Rhodes House in South Parks Road is one of Oxford's landmark buildings - the legacy of imperialist Cecil Rhodes, who believed an Oxford education would allow colonials to civilise the dark continent of Africa. He himself found it difficult to pay the fees, but eventually made enough money working in Natal to pay his own way through university. Armed with a degree, he set off again for southern Africa, where he amassed the huge fortune which still funds the Oxford education of Rhodes Scholars - notably Bill Clinton - from the former British colonies.

The endowment that Cecil Rhodes left in his 1899 will to strengthen the British Empire, training colonial administrators and "well-rounded men", has mainly produced lawyers, financiers, consultants and academics, argues Philip Ziegler in Legacy: Cecil Rhodes, the Rhodes Trust and Rhodes Scholarships (Yale, £25).

Ziegler relates how Rhodes's original restriction of the scholarships to men, the physically fit and four whites-only South African schools were all lifted after protracted disputes.

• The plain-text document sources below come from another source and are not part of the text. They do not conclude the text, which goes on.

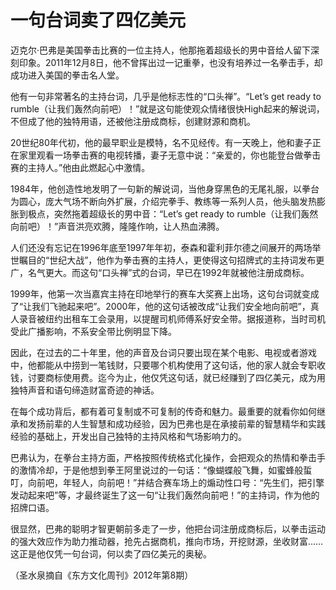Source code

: # 一句台词卖了四亿美元

迈克尔·巴弗是美国拳击比赛的一位主持人，他那拖着超级长的男中音给人留下深刻印象。2011年12月8日，他不曾挥出过一记重拳，也没有培养过一名拳击手，却成功进入美国的拳击名人堂。 

他有一句非常著名的主持台词，几乎是他标志性的“口头禅”。“Let’s get ready to rumble（让我们轰然向前吧）！”就是这句能使观众情绪很快High起来的解说词，不但成了他的独特用语，还被他注册成商标，创建财源和商机。 

20世纪80年代初，他的最早职业是模特，名不见经传。有一天晚上，他和妻子正在家里观看一场拳击赛的电视转播，妻子无意中说：“亲爱的，你也能登台做拳击赛的主持人。”他由此燃起心中激情。 

1984年，他创造性地发明了一句新的解说词，当他身穿黑色的无尾礼服，以拳台为圆心，庞大气场不断向外扩展，介绍完拳手、教练等一系列人员，他头脑发热膨胀到极点，突然拖着超级长的男中音：“Let’s get ready to rumble（让我们轰然向前吧）！”声音洪亮欢腾，隆隆作响，让人热血沸腾。 

人们还没有忘记在1996年底至1997年年初，泰森和霍利菲尔德之间展开的两场举世瞩目的“世纪大战”，他作为拳击赛的主持人，更使得这句招牌式的主持词发布更广，名气更大。而这句“口头禅”式的台词，早已在1992年就被他注册成商标。 

1999年，他第一次当嘉宾主持在印地举行的赛车大奖赛上出场，这句台词就变成了“让我们飞驰起来吧”。2000年，他的这句话被改成“让我们安全地向前吧”，真人录音被纽约出租车工会录用，以提醒司机师傅系好安全带。据报道称，当时司机受此广播影响，不系安全带比例明显下降。 

因此，在过去的二十年里，他的声音及台词只要出现在某个电影、电视或者游戏中，他都能从中捞到一笔钱财，只要哪个机构使用了这句话，他的家人就会专职收钱，讨要商标使用费。迄今为止，他仅凭这句话，就已经赚到了四亿美元，成为用独特声音和语句缔造财富奇迹的神话。 

在每个成功背后，都有着可复制或不可复制的传奇和魅力。最重要的就看你如何继承和发扬前辈的人生智慧和成功经验，因为巴弗也是在承接前辈的智慧精华和实践经验的基础上，开发出自己独特的主持风格和气场影响力的。 

巴弗认为，在拳台主持方面，严格按照传统格式化操作，会把观众的热情和拳击手的激情冷却，于是他想到拳王阿里说过的一句话：“像蝴蝶般飞舞，如蜜蜂般蜇叮，向前吧，年轻人，向前吧！”并结合赛车场上的煽动性口号：“先生们，把引擎发动起来吧”等，才最终诞生了这一句“让我们轰然向前吧！”的主持词，作为他的招牌口语。 

很显然，巴弗的聪明才智更朝前多走了一步，他把台词注册成商标后，以拳击运动的强大效应作为助力推动器，抢先占据商机，推向市场，开挖财源，坐收财富……这正是他仅凭一句台词，何以卖了四亿美元的奥秘。 

（圣水泉摘自《东方文化周刊》2012年第8期）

As well as Clinton, the scholarships have produced Jamaican premier Norman Manley and Australian prime minister Bob Hawke. Ziegler argues that Rhodes's legacy of racism and imperial exploitation have been eclipsed as the scholarships have been modernised, particularly in a new venture, under which Mandela-Rhodes scholars from deprived black communities will come to Oxford. Whatever would Rhodes have thought?